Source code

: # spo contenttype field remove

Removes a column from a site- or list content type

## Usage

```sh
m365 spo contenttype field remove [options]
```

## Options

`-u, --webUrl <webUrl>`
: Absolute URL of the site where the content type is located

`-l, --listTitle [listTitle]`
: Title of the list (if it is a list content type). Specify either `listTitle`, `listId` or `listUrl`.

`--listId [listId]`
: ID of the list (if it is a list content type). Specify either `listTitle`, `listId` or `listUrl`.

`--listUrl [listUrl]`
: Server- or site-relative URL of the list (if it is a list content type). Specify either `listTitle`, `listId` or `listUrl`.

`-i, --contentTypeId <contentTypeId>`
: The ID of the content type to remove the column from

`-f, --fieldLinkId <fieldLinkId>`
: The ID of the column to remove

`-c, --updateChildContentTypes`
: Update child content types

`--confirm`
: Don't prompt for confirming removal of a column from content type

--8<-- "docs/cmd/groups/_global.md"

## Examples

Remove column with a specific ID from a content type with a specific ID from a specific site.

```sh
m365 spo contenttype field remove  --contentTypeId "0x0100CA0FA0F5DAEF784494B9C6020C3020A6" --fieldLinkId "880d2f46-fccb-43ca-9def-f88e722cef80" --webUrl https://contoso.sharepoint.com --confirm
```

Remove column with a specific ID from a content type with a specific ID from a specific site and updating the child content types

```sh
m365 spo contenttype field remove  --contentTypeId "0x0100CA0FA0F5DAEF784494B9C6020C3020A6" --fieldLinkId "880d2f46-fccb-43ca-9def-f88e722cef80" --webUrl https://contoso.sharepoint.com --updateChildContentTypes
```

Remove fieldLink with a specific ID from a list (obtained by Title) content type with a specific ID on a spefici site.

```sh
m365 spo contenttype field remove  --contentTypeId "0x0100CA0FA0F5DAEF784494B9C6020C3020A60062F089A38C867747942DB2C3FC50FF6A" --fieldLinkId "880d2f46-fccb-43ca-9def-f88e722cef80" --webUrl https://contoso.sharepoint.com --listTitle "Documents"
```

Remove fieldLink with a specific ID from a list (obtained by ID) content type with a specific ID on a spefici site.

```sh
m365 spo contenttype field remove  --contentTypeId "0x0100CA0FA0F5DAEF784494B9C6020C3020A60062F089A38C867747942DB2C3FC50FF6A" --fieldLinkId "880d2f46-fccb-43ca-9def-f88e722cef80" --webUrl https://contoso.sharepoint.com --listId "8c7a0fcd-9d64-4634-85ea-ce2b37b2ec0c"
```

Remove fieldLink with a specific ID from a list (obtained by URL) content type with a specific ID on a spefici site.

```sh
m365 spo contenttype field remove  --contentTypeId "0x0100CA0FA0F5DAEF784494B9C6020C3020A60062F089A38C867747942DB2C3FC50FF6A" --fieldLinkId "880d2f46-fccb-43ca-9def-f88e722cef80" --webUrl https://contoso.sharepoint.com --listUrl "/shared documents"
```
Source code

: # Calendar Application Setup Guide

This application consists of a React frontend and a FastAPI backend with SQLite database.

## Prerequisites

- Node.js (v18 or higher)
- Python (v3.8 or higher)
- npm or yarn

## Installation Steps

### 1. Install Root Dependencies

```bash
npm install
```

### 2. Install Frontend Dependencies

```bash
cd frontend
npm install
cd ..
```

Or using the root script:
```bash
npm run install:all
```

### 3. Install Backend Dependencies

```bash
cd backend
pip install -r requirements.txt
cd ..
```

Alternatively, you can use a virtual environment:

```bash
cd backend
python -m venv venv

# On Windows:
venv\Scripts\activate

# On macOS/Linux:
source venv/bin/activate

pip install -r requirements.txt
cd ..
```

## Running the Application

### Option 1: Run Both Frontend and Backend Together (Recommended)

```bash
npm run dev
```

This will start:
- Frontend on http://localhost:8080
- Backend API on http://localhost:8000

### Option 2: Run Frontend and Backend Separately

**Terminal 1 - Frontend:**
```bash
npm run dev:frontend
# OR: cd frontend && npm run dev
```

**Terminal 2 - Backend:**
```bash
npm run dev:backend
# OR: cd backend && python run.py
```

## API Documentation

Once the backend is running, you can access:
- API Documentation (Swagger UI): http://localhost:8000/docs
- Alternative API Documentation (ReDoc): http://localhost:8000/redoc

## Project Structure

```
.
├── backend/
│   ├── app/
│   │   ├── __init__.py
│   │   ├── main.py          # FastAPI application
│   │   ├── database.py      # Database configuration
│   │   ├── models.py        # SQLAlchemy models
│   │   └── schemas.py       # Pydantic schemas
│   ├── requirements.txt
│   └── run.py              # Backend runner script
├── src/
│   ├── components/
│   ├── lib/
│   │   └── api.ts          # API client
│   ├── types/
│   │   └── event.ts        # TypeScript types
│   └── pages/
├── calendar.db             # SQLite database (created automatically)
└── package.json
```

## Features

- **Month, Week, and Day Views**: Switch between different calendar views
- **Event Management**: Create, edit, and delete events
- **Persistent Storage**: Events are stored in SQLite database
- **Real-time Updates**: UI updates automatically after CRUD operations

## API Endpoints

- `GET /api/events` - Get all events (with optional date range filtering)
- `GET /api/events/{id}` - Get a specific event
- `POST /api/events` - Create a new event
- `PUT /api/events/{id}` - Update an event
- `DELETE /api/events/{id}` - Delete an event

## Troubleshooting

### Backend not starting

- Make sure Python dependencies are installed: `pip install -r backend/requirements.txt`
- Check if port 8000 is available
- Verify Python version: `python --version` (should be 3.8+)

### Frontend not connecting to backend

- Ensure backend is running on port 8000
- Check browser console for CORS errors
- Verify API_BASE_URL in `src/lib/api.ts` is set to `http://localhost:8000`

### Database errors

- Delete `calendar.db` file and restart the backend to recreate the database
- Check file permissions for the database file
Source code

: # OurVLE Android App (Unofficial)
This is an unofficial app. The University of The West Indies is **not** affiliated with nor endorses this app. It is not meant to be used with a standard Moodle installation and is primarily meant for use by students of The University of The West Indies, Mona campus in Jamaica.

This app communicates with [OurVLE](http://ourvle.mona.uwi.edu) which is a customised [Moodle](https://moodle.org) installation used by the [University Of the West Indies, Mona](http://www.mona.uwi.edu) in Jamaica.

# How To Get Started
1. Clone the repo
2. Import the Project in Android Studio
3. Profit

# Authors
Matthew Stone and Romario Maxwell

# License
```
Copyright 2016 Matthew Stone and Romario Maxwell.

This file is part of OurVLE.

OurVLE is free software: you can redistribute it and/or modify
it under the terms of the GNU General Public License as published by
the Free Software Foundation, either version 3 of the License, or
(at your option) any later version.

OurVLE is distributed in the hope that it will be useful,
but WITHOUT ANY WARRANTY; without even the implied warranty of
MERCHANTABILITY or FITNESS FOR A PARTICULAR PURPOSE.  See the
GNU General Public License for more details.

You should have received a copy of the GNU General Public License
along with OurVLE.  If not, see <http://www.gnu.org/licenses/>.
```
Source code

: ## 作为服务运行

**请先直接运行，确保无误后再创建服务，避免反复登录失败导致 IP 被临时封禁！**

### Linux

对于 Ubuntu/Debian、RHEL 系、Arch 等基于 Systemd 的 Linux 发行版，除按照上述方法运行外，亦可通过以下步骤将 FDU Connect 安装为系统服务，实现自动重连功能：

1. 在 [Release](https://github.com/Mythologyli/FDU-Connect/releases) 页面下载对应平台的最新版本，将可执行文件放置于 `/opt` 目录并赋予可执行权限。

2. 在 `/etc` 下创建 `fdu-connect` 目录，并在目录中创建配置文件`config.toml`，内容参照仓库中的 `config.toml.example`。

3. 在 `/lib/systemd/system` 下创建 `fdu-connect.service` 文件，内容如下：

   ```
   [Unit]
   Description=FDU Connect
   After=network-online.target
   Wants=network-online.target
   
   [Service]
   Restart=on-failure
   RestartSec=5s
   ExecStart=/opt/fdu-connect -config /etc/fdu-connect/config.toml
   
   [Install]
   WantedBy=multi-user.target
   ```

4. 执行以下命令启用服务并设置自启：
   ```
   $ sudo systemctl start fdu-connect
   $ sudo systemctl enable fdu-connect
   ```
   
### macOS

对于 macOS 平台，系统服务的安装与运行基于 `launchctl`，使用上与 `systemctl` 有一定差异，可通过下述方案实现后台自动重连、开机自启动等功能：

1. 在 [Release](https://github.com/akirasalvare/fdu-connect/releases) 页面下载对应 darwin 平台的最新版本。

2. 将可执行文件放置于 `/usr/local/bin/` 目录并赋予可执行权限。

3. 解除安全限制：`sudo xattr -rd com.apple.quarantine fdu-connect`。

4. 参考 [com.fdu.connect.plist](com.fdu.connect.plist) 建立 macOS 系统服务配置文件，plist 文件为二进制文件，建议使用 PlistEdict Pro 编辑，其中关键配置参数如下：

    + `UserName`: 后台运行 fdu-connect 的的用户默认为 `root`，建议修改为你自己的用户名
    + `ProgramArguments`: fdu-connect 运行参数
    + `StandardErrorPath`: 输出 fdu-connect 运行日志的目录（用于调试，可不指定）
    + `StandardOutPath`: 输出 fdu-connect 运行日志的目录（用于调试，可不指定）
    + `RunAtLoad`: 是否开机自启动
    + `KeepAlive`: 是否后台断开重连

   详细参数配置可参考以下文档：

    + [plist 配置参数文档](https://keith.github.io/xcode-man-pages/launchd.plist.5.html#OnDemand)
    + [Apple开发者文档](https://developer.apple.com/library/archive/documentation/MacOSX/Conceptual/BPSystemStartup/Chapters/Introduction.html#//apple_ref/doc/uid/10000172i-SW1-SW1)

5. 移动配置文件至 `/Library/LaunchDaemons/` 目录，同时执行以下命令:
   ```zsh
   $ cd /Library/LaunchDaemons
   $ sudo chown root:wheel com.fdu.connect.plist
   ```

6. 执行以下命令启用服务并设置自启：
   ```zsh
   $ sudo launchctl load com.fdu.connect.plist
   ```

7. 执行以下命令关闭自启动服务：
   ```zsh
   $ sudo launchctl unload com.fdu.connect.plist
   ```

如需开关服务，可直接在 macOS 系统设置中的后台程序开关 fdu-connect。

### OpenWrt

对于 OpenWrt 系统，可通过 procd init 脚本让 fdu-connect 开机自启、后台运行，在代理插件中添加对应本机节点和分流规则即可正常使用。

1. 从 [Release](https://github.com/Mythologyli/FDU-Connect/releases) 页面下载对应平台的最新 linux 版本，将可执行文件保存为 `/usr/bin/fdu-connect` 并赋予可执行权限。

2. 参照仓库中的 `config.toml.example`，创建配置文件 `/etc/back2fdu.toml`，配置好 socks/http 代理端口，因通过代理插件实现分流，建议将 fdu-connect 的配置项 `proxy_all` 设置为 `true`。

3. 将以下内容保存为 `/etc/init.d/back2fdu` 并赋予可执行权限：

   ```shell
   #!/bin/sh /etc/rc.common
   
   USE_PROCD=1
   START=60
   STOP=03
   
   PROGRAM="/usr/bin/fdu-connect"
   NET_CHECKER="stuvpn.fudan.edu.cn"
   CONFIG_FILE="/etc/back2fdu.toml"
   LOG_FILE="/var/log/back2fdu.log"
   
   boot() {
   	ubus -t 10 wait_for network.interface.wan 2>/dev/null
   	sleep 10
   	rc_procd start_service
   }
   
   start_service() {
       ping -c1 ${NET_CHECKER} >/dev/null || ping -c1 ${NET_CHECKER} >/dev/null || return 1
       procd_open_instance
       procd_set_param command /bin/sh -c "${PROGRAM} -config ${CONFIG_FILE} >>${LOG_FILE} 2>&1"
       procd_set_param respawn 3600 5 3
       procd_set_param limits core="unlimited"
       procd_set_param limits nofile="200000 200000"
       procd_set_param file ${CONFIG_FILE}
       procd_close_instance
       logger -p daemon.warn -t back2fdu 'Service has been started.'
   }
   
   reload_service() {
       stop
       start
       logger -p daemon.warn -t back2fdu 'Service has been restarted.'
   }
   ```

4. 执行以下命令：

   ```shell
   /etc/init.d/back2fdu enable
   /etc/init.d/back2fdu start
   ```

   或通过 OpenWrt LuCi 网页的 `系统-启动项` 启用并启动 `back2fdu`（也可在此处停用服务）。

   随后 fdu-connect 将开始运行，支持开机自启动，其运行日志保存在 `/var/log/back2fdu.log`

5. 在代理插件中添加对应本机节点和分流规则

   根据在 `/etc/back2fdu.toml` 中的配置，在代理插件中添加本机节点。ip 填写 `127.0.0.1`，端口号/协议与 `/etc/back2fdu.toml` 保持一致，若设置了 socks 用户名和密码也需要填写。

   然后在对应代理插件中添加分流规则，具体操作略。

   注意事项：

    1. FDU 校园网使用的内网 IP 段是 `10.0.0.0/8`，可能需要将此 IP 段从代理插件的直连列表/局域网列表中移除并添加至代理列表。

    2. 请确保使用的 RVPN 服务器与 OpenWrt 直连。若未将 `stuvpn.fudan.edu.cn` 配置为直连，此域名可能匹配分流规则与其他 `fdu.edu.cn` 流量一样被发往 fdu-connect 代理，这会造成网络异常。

▶ _Exercise description_:
Give the number of lines in the records that contain the string "used", with no other output.

▶ _Response box_:
2